EP by Fugazi
- Released: December 1989/January 1990
- Recorded: July 1989 at Inner Ear Studios
- Genre: Post-hardcore
- Length: 7:27
- Labels: Sub Pop, Dischord
- Producer: Ted Niceley

Fugazi chronology
| 13 Songs (1989) | 3 Songs (1989) | Repeater (1990) |

= 3 Songs (Fugazi EP) =

3 Songs is a 7-inch EP by Washington, D.C., post-hardcore band Fugazi, and is It was originally released in a collectors edition of 2,000 copies (800 on black vinyl, 1,200 in green vinyl) by Sub Pop Records as the December 1989 issue of their Singles Club. Dischord Records gave the record wider release one month later with different cover and label art. Later that year Dischord coupled the 3 Songs EP with the LP Repeater to make up the Repeater + 3 Songs CD.
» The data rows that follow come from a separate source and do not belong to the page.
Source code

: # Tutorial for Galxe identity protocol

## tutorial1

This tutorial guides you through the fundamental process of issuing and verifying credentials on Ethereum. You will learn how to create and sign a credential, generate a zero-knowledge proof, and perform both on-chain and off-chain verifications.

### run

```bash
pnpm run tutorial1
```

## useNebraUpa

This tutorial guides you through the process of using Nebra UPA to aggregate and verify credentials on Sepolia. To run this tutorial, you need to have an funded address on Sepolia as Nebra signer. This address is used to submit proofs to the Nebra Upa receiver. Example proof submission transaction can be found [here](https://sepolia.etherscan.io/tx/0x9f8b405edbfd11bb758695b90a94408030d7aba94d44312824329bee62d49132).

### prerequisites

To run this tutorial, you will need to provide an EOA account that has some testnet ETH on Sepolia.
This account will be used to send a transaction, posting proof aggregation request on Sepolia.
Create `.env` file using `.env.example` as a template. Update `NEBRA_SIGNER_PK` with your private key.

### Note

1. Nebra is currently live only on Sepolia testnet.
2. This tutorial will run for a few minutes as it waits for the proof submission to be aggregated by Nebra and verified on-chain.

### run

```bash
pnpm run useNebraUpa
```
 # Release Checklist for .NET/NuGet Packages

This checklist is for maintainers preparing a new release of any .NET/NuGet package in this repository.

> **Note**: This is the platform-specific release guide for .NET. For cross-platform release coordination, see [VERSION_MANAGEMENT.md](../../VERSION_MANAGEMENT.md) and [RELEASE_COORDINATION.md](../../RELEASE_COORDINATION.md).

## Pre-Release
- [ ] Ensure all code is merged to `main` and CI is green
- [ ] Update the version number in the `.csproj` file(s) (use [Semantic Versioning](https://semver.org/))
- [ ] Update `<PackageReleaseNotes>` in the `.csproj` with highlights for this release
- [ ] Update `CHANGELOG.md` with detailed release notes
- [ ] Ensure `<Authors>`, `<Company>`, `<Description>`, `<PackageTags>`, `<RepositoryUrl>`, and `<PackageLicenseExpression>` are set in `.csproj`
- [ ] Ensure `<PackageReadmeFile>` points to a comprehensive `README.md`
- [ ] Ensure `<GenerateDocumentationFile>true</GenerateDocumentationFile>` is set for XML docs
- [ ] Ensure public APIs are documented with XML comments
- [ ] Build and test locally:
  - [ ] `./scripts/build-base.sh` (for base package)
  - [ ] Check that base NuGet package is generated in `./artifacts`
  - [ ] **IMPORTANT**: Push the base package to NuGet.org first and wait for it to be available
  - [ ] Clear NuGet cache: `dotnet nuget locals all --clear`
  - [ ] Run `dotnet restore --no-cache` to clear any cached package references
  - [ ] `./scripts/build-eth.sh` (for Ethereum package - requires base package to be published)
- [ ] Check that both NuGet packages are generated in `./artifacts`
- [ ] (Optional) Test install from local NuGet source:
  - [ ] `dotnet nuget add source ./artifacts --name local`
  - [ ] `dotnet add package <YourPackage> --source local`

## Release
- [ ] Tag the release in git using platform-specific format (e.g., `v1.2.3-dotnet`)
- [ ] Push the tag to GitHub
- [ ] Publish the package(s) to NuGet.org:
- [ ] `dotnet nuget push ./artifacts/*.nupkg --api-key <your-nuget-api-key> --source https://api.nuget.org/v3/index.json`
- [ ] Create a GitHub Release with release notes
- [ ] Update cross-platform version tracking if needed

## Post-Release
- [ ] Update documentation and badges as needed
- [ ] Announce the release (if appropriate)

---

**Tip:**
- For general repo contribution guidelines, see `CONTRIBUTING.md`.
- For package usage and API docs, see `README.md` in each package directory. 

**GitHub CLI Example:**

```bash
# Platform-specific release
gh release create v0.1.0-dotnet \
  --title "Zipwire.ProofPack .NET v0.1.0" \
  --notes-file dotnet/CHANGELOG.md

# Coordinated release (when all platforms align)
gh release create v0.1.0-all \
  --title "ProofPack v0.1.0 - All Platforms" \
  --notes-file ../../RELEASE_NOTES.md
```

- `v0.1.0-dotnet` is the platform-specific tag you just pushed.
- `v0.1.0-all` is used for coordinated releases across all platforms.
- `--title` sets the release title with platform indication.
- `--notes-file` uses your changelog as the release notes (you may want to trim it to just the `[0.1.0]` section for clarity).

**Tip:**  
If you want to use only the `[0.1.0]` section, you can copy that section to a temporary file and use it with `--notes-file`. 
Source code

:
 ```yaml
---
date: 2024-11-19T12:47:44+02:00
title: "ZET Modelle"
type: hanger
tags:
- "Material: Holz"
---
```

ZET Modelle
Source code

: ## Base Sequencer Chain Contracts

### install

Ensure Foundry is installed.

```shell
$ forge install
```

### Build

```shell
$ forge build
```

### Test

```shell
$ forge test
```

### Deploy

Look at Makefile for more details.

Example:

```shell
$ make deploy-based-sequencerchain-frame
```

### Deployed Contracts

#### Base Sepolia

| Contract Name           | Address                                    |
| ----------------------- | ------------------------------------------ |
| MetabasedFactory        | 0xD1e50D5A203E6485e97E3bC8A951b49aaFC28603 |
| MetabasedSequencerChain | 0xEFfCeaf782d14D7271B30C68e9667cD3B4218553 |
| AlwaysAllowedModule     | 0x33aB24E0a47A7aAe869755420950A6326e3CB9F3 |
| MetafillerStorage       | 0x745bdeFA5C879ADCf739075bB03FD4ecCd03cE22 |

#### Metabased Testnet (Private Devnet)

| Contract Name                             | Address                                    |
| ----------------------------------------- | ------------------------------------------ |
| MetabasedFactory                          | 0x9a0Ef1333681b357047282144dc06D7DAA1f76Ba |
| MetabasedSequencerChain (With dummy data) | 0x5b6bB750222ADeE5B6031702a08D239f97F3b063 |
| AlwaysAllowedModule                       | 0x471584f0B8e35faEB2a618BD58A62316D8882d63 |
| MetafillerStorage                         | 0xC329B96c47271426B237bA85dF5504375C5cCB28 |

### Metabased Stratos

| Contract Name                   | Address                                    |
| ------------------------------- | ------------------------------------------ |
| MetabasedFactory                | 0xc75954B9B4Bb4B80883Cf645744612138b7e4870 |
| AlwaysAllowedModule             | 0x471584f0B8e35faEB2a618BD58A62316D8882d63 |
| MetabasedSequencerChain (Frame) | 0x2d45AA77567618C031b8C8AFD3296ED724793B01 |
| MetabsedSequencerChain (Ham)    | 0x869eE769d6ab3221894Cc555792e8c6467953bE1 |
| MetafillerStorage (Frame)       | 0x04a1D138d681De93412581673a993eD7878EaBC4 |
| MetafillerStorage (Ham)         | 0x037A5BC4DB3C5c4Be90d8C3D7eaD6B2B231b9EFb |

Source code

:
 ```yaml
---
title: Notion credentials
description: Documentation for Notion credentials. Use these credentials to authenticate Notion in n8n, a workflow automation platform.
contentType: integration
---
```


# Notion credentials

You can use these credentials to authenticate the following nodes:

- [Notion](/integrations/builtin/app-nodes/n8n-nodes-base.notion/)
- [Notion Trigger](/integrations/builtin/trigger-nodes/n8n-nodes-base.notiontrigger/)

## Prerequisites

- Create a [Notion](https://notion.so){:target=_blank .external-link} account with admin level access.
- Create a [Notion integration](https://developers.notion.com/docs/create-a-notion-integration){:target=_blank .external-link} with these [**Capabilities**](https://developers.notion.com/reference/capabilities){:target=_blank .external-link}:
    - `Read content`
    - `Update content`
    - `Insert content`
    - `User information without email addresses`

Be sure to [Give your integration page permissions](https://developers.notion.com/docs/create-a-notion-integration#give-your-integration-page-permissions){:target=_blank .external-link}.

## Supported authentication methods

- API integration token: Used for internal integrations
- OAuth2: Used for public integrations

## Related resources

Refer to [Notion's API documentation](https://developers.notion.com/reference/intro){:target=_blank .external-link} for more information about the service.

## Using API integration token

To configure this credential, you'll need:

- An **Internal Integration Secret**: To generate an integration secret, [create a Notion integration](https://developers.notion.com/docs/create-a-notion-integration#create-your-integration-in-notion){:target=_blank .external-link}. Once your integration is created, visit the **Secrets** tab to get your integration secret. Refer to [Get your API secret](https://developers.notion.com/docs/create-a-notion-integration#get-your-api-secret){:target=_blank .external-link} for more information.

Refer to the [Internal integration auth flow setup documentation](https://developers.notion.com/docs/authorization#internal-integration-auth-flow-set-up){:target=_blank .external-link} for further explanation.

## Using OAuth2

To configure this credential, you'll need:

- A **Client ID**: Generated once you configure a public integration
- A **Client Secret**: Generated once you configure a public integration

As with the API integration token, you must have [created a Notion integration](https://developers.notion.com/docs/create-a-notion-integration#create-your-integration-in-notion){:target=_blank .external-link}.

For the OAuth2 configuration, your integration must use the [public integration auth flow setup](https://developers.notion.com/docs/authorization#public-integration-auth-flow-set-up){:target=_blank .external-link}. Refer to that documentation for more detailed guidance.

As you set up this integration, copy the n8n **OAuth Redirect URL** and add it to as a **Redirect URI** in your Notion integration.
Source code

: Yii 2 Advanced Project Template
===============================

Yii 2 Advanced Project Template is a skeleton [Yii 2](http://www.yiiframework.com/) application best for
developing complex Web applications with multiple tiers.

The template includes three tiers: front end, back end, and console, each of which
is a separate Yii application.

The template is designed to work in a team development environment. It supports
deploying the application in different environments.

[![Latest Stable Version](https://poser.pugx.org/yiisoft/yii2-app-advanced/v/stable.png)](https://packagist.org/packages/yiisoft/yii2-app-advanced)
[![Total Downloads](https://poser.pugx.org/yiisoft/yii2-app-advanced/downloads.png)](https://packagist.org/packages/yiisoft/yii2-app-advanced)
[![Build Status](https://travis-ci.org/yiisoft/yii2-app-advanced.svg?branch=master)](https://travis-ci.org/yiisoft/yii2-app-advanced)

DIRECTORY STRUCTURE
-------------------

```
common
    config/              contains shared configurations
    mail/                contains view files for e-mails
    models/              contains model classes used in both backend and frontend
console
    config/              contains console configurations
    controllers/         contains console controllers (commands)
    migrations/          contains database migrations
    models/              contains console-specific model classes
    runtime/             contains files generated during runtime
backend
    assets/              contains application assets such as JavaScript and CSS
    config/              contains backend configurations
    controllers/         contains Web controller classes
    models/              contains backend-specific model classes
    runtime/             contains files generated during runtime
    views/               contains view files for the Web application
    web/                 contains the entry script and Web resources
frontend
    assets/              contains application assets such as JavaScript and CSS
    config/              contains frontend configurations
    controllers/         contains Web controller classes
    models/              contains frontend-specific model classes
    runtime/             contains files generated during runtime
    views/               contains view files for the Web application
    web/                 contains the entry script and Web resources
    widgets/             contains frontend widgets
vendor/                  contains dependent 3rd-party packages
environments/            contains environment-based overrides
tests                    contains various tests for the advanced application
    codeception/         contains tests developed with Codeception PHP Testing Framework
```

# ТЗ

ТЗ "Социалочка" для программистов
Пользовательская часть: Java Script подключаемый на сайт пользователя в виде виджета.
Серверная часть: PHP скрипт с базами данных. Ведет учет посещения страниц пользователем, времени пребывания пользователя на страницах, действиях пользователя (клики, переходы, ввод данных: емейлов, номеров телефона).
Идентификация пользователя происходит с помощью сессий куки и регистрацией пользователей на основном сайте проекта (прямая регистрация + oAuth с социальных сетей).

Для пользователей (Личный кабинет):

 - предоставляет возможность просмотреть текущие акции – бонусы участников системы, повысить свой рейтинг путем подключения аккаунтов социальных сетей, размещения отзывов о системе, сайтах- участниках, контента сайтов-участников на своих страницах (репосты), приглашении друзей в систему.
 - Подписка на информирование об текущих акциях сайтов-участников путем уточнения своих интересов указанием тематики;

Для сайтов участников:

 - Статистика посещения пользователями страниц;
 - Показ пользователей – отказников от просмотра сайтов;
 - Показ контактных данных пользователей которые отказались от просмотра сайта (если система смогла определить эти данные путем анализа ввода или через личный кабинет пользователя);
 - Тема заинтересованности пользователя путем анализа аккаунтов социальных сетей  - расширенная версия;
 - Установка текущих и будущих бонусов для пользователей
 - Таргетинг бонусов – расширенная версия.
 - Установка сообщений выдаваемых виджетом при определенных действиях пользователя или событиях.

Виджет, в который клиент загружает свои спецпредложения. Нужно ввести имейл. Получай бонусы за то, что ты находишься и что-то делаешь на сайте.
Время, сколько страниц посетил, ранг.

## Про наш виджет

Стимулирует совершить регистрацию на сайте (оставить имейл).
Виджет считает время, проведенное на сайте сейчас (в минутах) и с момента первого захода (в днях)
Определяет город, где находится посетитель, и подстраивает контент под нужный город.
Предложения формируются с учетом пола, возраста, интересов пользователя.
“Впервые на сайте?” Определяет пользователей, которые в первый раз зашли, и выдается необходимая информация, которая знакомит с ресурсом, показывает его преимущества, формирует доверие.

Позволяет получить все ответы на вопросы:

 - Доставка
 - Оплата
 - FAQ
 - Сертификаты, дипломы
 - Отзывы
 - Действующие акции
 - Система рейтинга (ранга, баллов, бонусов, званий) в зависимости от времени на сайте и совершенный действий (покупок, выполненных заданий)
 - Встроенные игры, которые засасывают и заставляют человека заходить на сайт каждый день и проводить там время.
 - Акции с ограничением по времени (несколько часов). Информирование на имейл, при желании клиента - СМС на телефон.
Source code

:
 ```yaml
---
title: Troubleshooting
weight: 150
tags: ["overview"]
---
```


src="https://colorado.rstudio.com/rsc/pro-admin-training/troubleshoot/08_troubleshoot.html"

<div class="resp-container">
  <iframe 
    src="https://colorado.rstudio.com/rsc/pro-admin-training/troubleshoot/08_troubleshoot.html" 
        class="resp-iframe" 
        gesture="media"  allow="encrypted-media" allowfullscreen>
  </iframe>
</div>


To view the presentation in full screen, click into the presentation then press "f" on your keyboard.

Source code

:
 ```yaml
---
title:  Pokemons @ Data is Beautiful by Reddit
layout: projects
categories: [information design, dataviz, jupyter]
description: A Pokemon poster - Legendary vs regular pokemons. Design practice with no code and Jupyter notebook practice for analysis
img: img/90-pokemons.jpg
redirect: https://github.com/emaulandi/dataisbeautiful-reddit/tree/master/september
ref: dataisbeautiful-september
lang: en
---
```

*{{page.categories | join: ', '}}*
"Song #1" was covered by Magnapop on their single "Slowly, Slowly".

Professional ratings
Review scores
| Source | Rating |
| AllMusic | Star |

==Critical reception==

New Musical Express gave 3 Songs a positive review, writing that "the Washington serious hardcore giants bring us a tiny slab of life. 'Song #1' is the best thing here, a sexy metal riff with brains under the fine line, 'song number one is not a fuck you song,' and a rock tune, reminiscent, indeed, of the better days of punk rock."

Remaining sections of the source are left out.